I suspect they were talking about the evaporative emissions purge solenoid. While your car is sitting idle, the evaporative fumes from your gas tank are captured and stored. When you start the engine, the purge process occurs and the fumes are drawn into the engine to be burned. Usually, there are solenoid(s) in this circuit to control the flow of gases. However, this is a wild guess and guessing can be quite expensive. Much better to have a proper diagnosis on the problem and fix only what needs fixing…
Thanks Twin Turbo. Your guess is a more articulate version of a friend’s assessment, and this is helpful to me. Thanks for taking the time to respond. Bill
No problem, glad I could be of some help. Normally, the check engine light will come on in response to a problem like this. Is your’s on or has it come on and gone out? Did the inspector list any diagnostic trouble codes that led them to fail your car? While the codes are not always definitive on the cause of the problem, they are very helpful in diagnosing the failure.

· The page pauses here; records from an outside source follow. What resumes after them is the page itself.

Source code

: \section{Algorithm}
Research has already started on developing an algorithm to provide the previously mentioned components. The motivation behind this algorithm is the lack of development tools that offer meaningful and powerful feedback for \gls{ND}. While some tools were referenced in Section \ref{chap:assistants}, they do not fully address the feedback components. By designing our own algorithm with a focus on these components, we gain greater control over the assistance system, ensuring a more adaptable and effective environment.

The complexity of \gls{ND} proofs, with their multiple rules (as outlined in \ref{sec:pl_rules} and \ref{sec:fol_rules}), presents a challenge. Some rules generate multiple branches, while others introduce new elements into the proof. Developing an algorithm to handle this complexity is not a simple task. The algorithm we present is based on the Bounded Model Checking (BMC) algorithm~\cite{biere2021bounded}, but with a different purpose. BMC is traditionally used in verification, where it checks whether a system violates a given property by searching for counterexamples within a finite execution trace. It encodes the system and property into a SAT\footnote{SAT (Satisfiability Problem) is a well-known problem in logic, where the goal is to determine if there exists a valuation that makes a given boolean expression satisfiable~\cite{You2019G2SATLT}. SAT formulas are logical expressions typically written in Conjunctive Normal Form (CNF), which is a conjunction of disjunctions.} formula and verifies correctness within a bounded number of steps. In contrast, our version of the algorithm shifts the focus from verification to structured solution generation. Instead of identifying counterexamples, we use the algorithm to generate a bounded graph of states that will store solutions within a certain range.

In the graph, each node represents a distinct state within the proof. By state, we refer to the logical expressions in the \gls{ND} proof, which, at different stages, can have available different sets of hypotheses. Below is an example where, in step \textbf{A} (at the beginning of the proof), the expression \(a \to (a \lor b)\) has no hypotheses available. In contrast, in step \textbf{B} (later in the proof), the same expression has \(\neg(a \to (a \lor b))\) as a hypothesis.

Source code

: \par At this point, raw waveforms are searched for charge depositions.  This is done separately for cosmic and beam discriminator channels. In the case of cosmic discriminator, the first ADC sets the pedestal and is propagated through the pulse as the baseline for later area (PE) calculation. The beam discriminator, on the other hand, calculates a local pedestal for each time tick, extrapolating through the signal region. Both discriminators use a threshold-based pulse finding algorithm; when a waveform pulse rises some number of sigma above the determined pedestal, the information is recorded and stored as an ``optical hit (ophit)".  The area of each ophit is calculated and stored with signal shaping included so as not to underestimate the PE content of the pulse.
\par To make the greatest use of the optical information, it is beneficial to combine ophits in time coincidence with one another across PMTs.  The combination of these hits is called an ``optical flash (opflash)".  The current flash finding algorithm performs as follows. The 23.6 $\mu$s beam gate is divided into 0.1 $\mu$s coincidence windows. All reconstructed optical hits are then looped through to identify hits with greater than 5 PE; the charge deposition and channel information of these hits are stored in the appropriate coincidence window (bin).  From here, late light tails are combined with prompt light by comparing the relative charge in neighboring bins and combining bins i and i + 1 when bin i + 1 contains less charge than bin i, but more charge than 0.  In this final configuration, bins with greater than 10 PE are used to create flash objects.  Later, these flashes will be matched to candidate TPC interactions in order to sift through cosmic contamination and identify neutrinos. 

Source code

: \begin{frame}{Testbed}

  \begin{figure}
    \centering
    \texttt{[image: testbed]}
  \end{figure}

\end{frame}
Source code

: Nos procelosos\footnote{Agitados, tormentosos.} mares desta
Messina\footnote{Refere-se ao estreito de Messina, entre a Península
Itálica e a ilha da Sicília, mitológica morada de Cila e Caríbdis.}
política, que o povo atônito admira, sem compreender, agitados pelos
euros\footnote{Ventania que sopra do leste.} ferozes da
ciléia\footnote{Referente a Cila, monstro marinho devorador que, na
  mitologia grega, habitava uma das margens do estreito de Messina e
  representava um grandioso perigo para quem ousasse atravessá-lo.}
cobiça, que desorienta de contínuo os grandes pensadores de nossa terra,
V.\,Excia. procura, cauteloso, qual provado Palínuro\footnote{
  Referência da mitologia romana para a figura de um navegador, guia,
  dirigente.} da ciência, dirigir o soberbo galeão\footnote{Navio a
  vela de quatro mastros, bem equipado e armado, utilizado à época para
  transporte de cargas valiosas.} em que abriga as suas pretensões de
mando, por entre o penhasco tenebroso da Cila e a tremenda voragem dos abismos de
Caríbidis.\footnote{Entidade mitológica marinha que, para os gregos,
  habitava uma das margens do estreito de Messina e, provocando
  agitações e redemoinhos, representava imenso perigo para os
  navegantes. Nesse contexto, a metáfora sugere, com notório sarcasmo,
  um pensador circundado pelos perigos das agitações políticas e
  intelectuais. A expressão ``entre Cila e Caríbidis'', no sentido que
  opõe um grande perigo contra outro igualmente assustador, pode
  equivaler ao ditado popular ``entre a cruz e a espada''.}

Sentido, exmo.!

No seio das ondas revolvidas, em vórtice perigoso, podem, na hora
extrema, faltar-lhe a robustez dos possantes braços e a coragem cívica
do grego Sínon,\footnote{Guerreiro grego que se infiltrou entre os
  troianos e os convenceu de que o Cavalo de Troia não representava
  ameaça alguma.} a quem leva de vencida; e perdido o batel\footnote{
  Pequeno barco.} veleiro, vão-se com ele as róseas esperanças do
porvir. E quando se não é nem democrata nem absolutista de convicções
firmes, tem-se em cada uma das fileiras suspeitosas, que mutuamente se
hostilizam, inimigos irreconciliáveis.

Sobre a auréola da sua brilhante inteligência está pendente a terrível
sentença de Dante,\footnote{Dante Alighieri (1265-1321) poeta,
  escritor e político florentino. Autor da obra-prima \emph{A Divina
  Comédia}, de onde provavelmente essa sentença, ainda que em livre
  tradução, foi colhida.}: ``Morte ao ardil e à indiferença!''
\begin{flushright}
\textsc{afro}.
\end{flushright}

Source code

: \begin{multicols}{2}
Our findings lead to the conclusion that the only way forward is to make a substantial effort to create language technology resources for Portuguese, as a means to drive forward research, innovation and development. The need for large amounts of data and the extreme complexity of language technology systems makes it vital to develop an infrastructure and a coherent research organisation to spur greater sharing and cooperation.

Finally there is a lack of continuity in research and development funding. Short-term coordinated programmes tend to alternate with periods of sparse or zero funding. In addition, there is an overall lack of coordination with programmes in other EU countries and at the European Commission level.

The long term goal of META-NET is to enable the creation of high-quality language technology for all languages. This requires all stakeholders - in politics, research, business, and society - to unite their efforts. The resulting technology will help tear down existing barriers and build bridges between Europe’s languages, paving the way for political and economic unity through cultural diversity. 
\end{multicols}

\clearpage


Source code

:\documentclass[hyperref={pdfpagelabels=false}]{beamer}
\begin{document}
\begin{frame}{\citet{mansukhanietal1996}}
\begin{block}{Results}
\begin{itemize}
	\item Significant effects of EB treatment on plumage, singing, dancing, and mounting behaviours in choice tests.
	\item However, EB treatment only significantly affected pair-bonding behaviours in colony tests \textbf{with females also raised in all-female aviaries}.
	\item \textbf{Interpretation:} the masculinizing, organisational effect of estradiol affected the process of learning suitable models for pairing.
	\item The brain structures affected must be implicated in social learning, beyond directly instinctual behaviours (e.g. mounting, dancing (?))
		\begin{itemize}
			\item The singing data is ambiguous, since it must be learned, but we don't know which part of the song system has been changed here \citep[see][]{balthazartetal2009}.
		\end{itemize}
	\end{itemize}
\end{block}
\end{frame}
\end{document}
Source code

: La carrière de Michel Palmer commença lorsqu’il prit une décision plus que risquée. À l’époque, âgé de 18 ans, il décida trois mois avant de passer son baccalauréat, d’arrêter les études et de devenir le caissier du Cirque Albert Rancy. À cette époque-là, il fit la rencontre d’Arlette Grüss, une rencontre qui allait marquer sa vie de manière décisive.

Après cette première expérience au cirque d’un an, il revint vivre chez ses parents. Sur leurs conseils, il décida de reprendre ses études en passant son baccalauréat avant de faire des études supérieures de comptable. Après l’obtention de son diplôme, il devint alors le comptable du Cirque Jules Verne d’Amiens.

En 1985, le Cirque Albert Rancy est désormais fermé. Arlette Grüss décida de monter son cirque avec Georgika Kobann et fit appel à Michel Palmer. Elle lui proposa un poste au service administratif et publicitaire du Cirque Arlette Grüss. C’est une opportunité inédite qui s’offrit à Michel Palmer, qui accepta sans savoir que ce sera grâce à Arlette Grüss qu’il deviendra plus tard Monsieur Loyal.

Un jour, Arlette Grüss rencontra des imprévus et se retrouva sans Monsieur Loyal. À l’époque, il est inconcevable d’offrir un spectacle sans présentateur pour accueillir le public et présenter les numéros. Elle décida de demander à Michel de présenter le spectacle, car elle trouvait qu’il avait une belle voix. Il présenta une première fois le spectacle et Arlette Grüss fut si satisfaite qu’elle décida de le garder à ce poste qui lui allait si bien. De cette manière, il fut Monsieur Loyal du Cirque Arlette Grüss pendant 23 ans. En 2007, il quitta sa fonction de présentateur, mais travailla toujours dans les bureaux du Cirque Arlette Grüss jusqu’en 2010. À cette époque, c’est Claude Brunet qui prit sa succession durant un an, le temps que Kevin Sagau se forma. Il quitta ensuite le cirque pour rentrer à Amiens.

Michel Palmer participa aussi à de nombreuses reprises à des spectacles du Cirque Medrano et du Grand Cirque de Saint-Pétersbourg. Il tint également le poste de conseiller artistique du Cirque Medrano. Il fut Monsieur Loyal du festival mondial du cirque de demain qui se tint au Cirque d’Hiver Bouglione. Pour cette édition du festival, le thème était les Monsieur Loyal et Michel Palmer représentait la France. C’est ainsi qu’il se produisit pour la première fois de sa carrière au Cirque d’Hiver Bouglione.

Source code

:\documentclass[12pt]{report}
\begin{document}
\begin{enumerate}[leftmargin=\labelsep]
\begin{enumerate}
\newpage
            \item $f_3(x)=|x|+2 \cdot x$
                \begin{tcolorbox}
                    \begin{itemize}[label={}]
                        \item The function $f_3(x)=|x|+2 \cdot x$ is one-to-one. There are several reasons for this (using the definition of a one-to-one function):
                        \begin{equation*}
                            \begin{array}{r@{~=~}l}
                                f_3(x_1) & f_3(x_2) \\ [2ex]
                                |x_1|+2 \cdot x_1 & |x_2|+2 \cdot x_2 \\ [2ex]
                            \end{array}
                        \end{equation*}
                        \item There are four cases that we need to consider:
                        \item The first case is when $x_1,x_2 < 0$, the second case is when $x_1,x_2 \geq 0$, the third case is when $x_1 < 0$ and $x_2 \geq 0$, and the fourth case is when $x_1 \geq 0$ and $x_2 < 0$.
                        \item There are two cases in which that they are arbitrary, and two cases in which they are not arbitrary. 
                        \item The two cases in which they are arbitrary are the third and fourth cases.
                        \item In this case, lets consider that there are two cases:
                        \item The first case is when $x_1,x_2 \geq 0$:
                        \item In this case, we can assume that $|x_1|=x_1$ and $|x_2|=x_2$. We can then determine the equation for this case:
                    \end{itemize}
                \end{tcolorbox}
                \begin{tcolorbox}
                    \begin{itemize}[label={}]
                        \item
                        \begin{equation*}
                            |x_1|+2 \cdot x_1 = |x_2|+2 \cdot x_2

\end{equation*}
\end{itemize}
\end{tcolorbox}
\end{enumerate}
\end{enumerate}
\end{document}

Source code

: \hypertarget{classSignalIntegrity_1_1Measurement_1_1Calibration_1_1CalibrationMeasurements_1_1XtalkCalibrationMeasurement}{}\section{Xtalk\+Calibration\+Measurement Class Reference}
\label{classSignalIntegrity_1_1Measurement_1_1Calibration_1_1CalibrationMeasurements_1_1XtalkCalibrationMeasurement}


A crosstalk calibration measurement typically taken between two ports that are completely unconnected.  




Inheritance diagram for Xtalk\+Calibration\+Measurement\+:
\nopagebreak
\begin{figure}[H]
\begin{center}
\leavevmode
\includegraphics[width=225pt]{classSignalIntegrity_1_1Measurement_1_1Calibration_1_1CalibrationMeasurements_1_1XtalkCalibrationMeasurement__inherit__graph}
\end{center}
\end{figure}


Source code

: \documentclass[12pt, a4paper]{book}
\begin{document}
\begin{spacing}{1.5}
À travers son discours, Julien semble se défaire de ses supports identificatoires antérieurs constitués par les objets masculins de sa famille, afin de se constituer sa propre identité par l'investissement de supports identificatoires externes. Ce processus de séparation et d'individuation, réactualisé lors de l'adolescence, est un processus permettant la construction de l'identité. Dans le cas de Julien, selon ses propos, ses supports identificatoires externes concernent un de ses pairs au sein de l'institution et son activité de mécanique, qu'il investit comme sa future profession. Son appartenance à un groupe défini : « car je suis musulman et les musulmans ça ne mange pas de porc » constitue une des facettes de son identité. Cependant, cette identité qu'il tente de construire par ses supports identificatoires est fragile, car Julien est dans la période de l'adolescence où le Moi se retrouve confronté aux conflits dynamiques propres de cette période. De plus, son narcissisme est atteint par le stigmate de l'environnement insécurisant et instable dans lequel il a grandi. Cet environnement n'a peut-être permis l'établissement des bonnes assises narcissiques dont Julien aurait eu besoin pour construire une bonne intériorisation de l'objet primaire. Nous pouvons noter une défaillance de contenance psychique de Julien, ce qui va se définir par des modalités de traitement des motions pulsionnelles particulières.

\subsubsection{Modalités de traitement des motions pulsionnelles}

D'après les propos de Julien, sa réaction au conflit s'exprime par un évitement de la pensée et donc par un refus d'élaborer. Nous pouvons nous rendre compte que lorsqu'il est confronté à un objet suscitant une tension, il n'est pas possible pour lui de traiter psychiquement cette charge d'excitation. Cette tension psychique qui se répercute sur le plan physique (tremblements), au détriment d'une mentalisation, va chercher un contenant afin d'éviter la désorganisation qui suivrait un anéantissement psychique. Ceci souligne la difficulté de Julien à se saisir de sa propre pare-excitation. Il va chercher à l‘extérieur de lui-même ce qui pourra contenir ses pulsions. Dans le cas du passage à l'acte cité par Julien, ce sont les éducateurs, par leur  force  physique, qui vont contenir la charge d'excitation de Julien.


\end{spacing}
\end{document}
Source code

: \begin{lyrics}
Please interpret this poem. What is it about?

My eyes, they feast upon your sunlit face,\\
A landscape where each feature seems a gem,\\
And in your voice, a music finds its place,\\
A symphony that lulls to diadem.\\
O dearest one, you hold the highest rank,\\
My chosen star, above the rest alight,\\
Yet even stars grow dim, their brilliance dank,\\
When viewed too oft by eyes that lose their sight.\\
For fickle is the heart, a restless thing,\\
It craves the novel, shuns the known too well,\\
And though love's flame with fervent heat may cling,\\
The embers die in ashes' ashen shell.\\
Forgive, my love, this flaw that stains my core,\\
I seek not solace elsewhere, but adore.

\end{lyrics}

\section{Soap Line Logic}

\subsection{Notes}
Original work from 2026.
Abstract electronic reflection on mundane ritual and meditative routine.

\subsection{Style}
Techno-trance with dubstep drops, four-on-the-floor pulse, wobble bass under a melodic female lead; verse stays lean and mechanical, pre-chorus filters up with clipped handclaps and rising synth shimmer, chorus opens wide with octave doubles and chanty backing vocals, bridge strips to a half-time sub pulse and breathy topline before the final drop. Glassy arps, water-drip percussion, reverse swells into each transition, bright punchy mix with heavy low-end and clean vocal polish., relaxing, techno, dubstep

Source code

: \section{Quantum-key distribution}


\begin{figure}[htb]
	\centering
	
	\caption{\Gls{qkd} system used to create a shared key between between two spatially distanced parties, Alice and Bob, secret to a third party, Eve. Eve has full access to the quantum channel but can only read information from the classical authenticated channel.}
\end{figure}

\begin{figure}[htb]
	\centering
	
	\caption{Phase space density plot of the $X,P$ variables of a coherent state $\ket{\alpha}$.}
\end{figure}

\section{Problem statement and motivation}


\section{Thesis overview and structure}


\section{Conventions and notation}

Another thing you should check is the EGR valve. They can get carbon buildup and cause a emissions test failure. Cleaning them up with solvent usually makes them work properly again.
In order to figure out what should be checked it would be helpful to know what the test results were.
Actually, the check engine light has been coming on and and off sporadically over the last couple of years. My regular mechanic has addressed the issue, supposedly, several times, and then the light comes back on a few weeks later. He’s not an inspection station, and the emission test is not performed every year at the station where I do get the inspection, so I haven’t had any problem 'til now. There is a printout with diagnostic code on it, so I’m assuming that this mechanic (the one who did the inspection, not my regular guy) has a starting point. I’m wondering if the actual issue was ever really addressed. Can the engine light be re-set without addressing the issue that activated it?
The ECU can be reset and clear the codes but it will also clear the monitors and a minimum of these need to be set when the test is done. It takes a fair amount of driving to set the monitors. If there isn’t enough monitors set when IM testing is started the testing stops there.